You need to make the choice of who decides for you when you can’t on your own make the decision, be someone you trust to follow your wishes. Another step is to put your wishes in writing as a Advanced Directive, Living Will and a Standard Will to determine not only who has authority over you but the things & any children you leave behind.

I believe you need to make the decision on who to nominate based on who you believe will do what you want. In this case, that’s your best friend. Go to an attorney and get it done. Make several copies. Give one to every doctor you have and to your local hospital/any specialty hospital you may need to go to. Give your best friend a copy and keep a copy as well. Once you’re an adult you’re on equal footing with your parents and they need to do what YOU want or they need to step aside and let someone else.

I would make a springing durable power of attorney for medical and financial decisions personally. If your parents end up controlling your finances, they may attempt to force your best friends hand via not paying the bills for your care. I personally have manipulative legal parents, so I have to look at all those angles to make sure they can’t manipulate anyone if they chose to decide to make an appearance at that point.

You need to fill out a an advance directive. That way you need no one to control. This form you give to your doctor. My doctor is where I got my form from

you need a will, an advance directive for health care and a power of attorney. get an attorney to help you while you are still healthy. your advance directive will cover what you really want health wise. you can prevail on this. too bad you even discussed it with your folks. your friend is the one you trust to do right by you, the things you want or don’t want, do the legal papers to have her/him for your medical person with decisions.

Choose the friend but make sure the courts won’t intervene on the behalf of your oarents.

You need a Living Will. The hospitals have to go by that if you don’t want to live on machines.

You should also have a living will in place so that your wishes are clear and followed through with.

You do what you feel best about. There are always stipulations you can put in writing to quell any worries about your friend but all in all its what ya up want and who you can trust to do what’s right for you when you need it the most…

First off, If I was you, I would make a will… In it Write anything and everything you want… Your wishes and choices you choose… What, where and why… What you want to happen with the children til age 18, personal effects, how you want things divided… Then What do you want if your in a life threating situation, write it all out, so there isn’t any questions for anyone… The reason I am suggesting this, is because My mother passed in December, without anything in writing… It is really hard to deal with all of the stuff I’ve had to deal with… As my brothers never helped with anything including visiting her in the Hospital… PLEASE write out a will…

My oldest daughter will make those decisions.

Have a Living Will so that your wishes will be followed. They are end-of-life decisions. I would also suggest that you get a healthcare proxy. This person would make the decision for your treatment.

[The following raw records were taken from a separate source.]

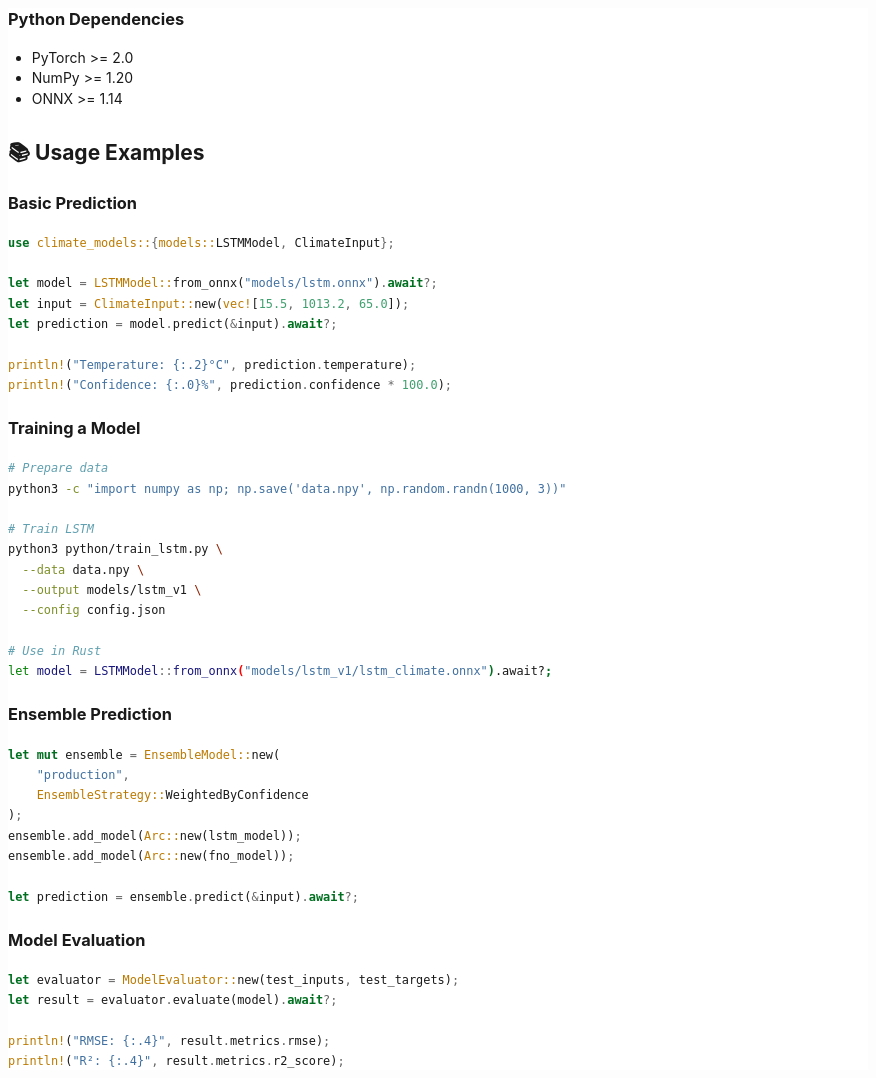 ### Python Dependencies
- PyTorch >= 2.0
- NumPy >= 1.20
- ONNX >= 1.14

## 📚 Usage Examples

### Basic Prediction
```rust
use climate_models::{models::LSTMModel, ClimateInput};

let model = LSTMModel::from_onnx("models/lstm.onnx").await?;
let input = ClimateInput::new(vec![15.5, 1013.2, 65.0]);
let prediction = model.predict(&input).await?;

println!("Temperature: {:.2}°C", prediction.temperature);
println!("Confidence: {:.0}%", prediction.confidence * 100.0);
```

### Training a Model
```bash
# Prepare data
python3 -c "import numpy as np; np.save('data.npy', np.random.randn(1000, 3))"

# Train LSTM
python3 python/train_lstm.py \
  --data data.npy \
  --output models/lstm_v1 \
  --config config.json

# Use in Rust
let model = LSTMModel::from_onnx("models/lstm_v1/lstm_climate.onnx").await?;
```

### Ensemble Prediction
```rust
let mut ensemble = EnsembleModel::new(
    "production",
    EnsembleStrategy::WeightedByConfidence
);
ensemble.add_model(Arc::new(lstm_model));
ensemble.add_model(Arc::new(fno_model));

let prediction = ensemble.predict(&input).await?;
```

### Model Evaluation
```rust
let evaluator = ModelEvaluator::new(test_inputs, test_targets);
let result = evaluator.evaluate(model).await?;

println!("RMSE: {:.4}", result.metrics.rmse);
println!("R²: {:.4}", result.metrics.r2_score);
```
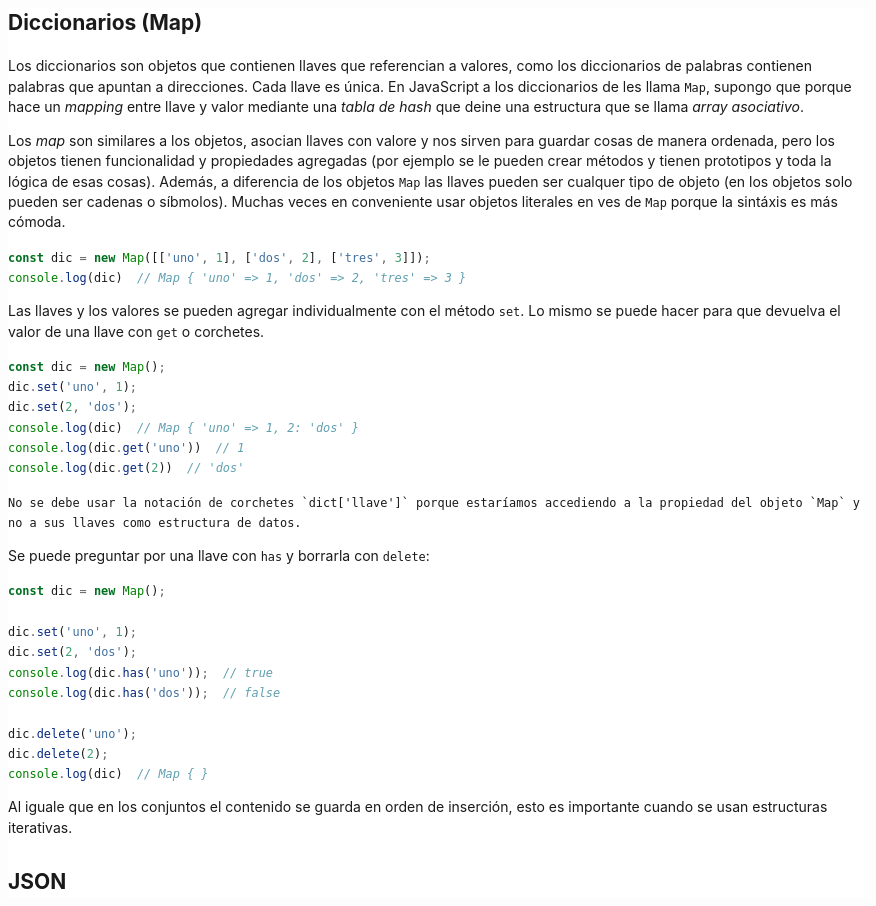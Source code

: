 
## Diccionarios (Map)

Los diccionarios son objetos que contienen llaves que referencian a valores, como los diccionarios de palabras contienen palabras que apuntan a direcciones. Cada llave es única. En JavaScript a los diccionarios de les llama `Map`, supongo que porque hace un _mapping_ entre llave y valor mediante una _tabla de hash_ que deine una estructura que se llama _array asociativo_.

Los _map_ son similares a los objetos, asocian llaves con valore y nos sirven para guardar cosas de manera ordenada, pero los objetos tienen funcionalidad y propiedades agregadas (por ejemplo se le pueden crear métodos y tienen prototipos y toda la lógica de esas cosas). Además, a diferencia de los objetos `Map` las llaves pueden ser cualquer tipo de objeto (en los objetos solo pueden ser cadenas o síbmolos). Muchas veces en conveniente usar objetos literales en ves de `Map` porque la sintáxis es más cómoda.

```javascript
const dic = new Map([['uno', 1], ['dos', 2], ['tres', 3]]);
console.log(dic)  // Map { 'uno' => 1, 'dos' => 2, 'tres' => 3 }
```

Las llaves y los valores se pueden agregar individualmente con el método `set`. Lo mismo se puede hacer para que devuelva el valor de una llave con `get` o corchetes.

```javascript
const dic = new Map();
dic.set('uno', 1);
dic.set(2, 'dos');
console.log(dic)  // Map { 'uno' => 1, 2: 'dos' }
console.log(dic.get('uno'))  // 1
console.log(dic.get(2))  // 'dos'
```

```{note}
No se debe usar la notación de corchetes `dict['llave']` porque estaríamos accediendo a la propiedad del objeto `Map` y no a sus llaves como estructura de datos.
```

Se puede preguntar por una llave con `has` y borrarla con `delete`:

```javascript
const dic = new Map();

dic.set('uno', 1);
dic.set(2, 'dos');
console.log(dic.has('uno'));  // true
console.log(dic.has('dos'));  // false

dic.delete('uno');
dic.delete(2);
console.log(dic)  // Map { }
```

Al iguale que en los conjuntos el contenido se guarda en orden de inserción, esto es importante cuando se usan estructuras iterativas.


## JSON
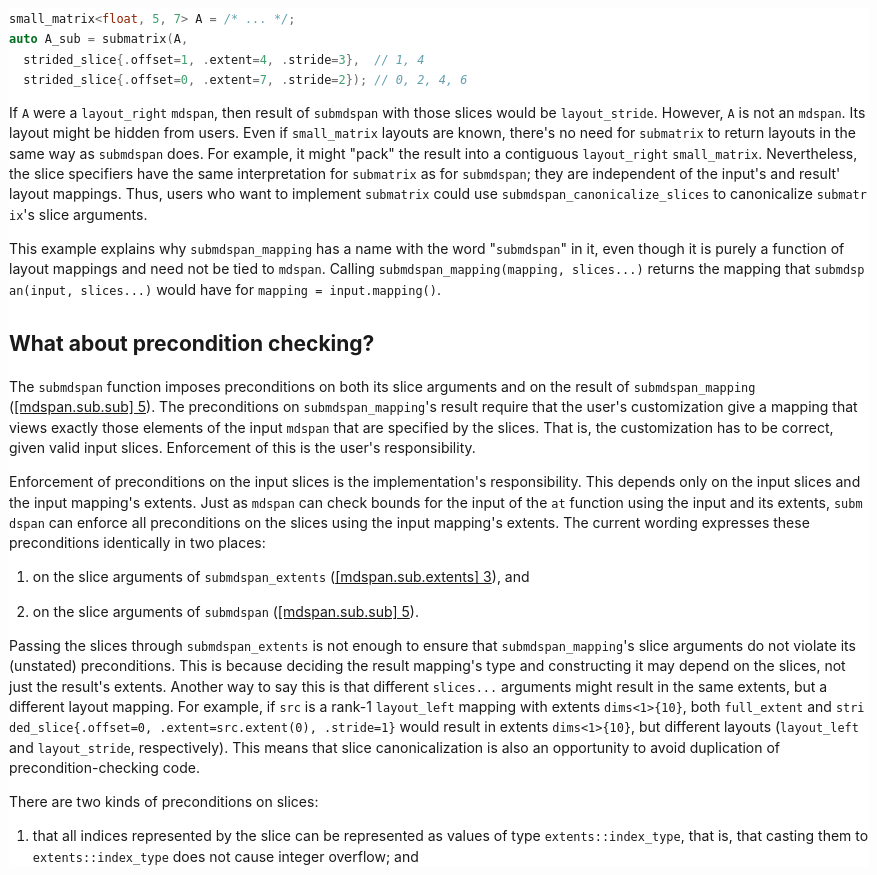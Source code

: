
 ```c++
small_matrix<float, 5, 7> A = /* ... */;
auto A_sub = submatrix(A,
  strided_slice{.offset=1, .extent=4, .stride=3},  // 1, 4
  strided_slice{.offset=0, .extent=7, .stride=2}); // 0, 2, 4, 6 
```

If `A` were a `layout_right` `mdspan`, then result of `submdspan` with those slices would be `layout_stride`.  However, `A` is not an `mdspan`.  Its layout might be hidden from users.  Even if `small_matrix` layouts are known, there's no need for `submatrix` to return layouts in the same way as `submdspan` does.  For example, it might "pack" the result into a contiguous `layout_right` `small_matrix`.  Nevertheless, the slice specifiers have the same interpretation for `submatrix` as for `submdspan`; they are independent of the input's and result' layout mappings.  Thus, users who want to implement `submatrix` could use `submdspan_canonicalize_slices` to canonicalize `submatrix`'s slice arguments.

This example explains why `submdspan_mapping` has a name with the word "`submdspan`" in it, even though it is purely a function of layout mappings and need not be tied to `mdspan`.  Calling `submdspan_mapping(mapping, slices...)` returns the mapping that `submdspan(input, slices...)` would have for `mapping = input.mapping()`.

## What about precondition checking?

The `submdspan` function imposes preconditions on both its slice arguments and on the result of `submdspan_mapping` ([[mdspan.sub.sub] 5](https://eel.is/c++draft/views.multidim#mdspan.sub.sub-5)).  The preconditions on `submdspan_mapping`'s result require that the user's customization give a mapping that views exactly those elements of the input `mdspan` that are specified by the slices.  That is, the customization has to be correct, given valid input slices.  Enforcement of this is the user's responsibility.

Enforcement of preconditions on the input slices is the implementation's responsibility.  This depends only on the input slices and the input mapping's extents.  Just as `mdspan` can check bounds for the input of the `at` function using the input and its extents, `submdspan` can enforce all preconditions on the slices using the input mapping's extents.  The current wording expresses these preconditions identically in two places:

1. on the slice arguments of `submdspan_extents` ([[mdspan.sub.extents] 3](https://eel.is/c++draft/views.multidim#mdspan.sub.extents-3)), and

2. on the slice arguments of `submdspan` ([[mdspan.sub.sub] 5](https://eel.is/c++draft/views.multidim#mdspan.sub.sub-5)).

Passing the slices through `submdspan_extents` is not enough to ensure that `submdspan_mapping`'s slice arguments do not violate its (unstated) preconditions.  This is because deciding the result mapping's type and constructing it may depend on the slices, not just the result's extents.  Another way to say this is that different `slices...` arguments might result in the same extents, but a different layout mapping.  For example, if `src` is a rank-1 `layout_left` mapping with extents `dims<1>{10}`, both `full_extent` and `strided_slice{.offset=0, .extent=src.extent(0), .stride=1}` would result in extents `dims<1>{10}`, but different layouts (`layout_left` and `layout_stride`, respectively).  This means that slice canonicalization is also an opportunity to avoid duplication of precondition-checking code.

There are two kinds of preconditions on slices:

1. that all indices represented by the slice can be represented as values of type `extents::index_type`, that is, that casting them to `extents::index_type` does not cause integer overflow; and

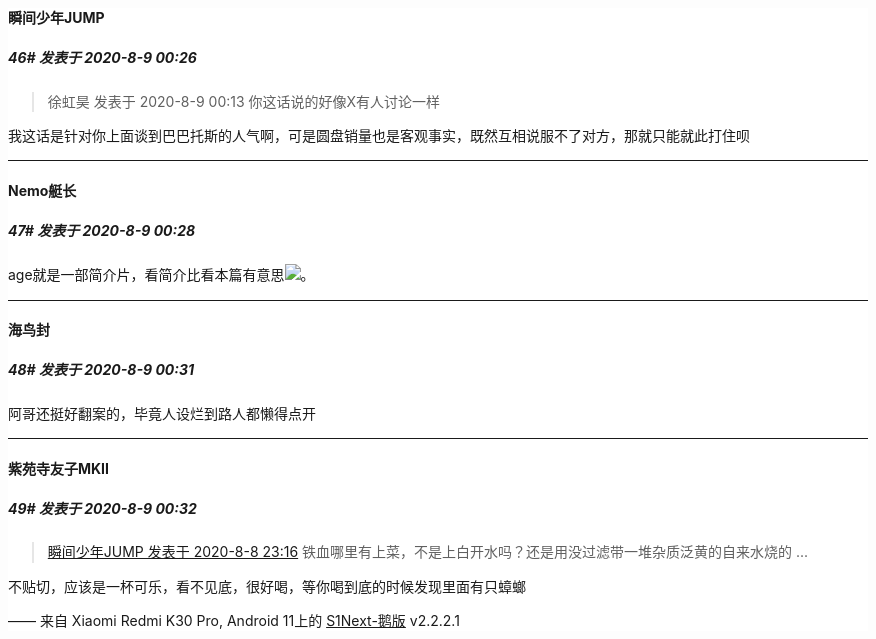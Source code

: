 ####  瞬间少年JUMP  
##### 46#       发表于 2020-8-9 00:26



<blockquote>徐虹昊 发表于 2020-8-9 00:13
你这话说的好像X有人讨论一样</blockquote>
我这话是针对你上面谈到巴巴托斯的人气啊，可是圆盘销量也是客观事实，既然互相说服不了对方，那就只能就此打住呗







*****

####  Nemo艇长  
##### 47#       发表于 2020-8-9 00:28




age就是一部简介片，看简介比看本篇有意思<img src="https://static.saraba1st.com/image/smiley/face2017/037.png" referrerpolicy="no-referrer">。







*****

####  海鸟封  
##### 48#       发表于 2020-8-9 00:31




阿哥还挺好翻案的，毕竟人设烂到路人都懒得点开







*****

####  紫苑寺友子MKII  
##### 49#       发表于 2020-8-9 00:32



<blockquote><a href="httphttps://bbs.saraba1st.com/2b/forum.php?mod=redirect&amp;goto=findpost&amp;pid=48364200&amp;ptid=1953781" target="_blank">瞬间少年JUMP 发表于 2020-8-8 23:16</a>
铁血哪里有上菜，不是上白开水吗？还是用没过滤带一堆杂质泛黄的自来水烧的 ...</blockquote>
不贴切，应该是一杯可乐，看不见底，很好喝，等你喝到底的时候发现里面有只蟑螂

—— 来自 Xiaomi Redmi K30 Pro, Android 11上的 [S1Next-鹅版](https://github.com/ykrank/S1-Next/releases) v2.2.2.1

Do not keep your LivingWill With you are will and not keep your healthcare proxy with your will even your living will. Give an original copy of your healthcare proxy to that person. Make sure they know where it is so that I could be presented when needed. As far as your parents go, knows that they only want to keep their baby alive. They’ll be hurt and they may even hate the person that made those decisions but understand their decisions would be based on emotions not reality. Maybe explain that to them and let them know that you just don’t want them to be guilty about the decision they would need to make when they know what your decision would be. I’m glad you’re doing this now. Many people don’t do it and when the time comes it’s difficult, emotional and Saddening. Good luck.

If you’re an adult is your choice. Make it legal.